We think you need these skills to ace Analyst - Regulatory Information management
Some tips for your application 🫡
Tailor Your CV: Make sure your CV highlights relevant experience in regulatory information management and any specific knowledge of systems like COSMOS, Liquent, or Veeva. Use keywords from the job description to align your skills with what the company is looking for.
Craft a Strong Cover Letter: In your cover letter, express your enthusiasm for the role and the company. Mention your understanding of regulatory processes and how your background in life sciences or IT makes you a suitable candidate for this position.
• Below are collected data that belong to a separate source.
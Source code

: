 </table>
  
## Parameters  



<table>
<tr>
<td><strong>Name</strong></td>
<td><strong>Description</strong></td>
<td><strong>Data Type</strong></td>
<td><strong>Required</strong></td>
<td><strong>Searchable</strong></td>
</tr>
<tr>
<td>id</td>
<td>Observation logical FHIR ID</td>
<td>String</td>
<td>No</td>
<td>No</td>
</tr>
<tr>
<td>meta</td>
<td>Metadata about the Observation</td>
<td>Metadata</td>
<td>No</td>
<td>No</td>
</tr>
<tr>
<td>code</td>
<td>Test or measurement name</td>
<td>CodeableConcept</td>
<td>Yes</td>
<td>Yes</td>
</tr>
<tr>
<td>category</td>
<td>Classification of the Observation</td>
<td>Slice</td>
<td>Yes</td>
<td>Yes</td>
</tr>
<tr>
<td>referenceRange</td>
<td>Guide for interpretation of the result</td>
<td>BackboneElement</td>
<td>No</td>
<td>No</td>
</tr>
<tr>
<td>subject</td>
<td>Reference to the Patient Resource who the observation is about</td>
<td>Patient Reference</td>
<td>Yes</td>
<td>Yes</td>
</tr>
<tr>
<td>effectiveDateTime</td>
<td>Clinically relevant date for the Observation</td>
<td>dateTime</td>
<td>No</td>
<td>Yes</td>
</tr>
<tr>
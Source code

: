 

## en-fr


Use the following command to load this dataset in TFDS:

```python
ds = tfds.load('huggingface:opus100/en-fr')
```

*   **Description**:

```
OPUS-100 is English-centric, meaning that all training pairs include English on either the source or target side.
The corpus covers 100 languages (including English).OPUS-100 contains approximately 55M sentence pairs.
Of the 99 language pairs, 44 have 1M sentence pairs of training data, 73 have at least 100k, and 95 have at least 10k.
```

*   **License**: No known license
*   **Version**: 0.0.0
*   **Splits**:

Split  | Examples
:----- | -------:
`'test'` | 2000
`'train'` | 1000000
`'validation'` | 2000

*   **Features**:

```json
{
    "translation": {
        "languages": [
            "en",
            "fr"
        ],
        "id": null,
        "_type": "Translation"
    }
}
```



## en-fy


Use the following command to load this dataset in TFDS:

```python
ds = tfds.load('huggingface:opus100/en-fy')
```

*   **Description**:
Showcase Relevant Skills: Emphasise your organisational and planning abilities, as well as your excellent written and verbal communication skills. Provide examples of how you've successfully managed multiple projects or collaborated across teams in previous roles.
Proofread Your Application: Before submitting, carefully proofread your CV and cover letter for any spelling or grammatical errors. A polished application reflects your attention to detail, which is crucial for a role that involves compliance and data management.
How to prepare for a job interview at SRG
✨Understand Regulatory Information Management
Make sure you have a solid grasp of what Regulatory Information Management (RIM) entails. Familiarise yourself with key systems like COSMOS and the various regulatory submission types such as MAAs and Variations. This knowledge will help you demonstrate your expertise during the interview.
✨Showcase Your Organisational Skills
Since the role requires excellent organisational and planning abilities, be prepared to discuss specific examples from your past experiences where you successfully managed multiple projects or deadlines. Highlight how you prioritised tasks and ensured compliance with SOPs.
✨Emphasise Communication Skills
Effective communication is crucial in this role. Be ready to share instances where you built relationships with cross-functional teams or 'in-country' teams. Discuss how you facilitated knowledge sharing and improved processes through collaboration.
✨Stay Updated on Regulatory Changes
Demonstrate your awareness of international regulatory procedures and any recent changes that could impact RIM. Showing that you keep up with industry trends will reflect your commitment to the field and your ability to adapt to new challenges.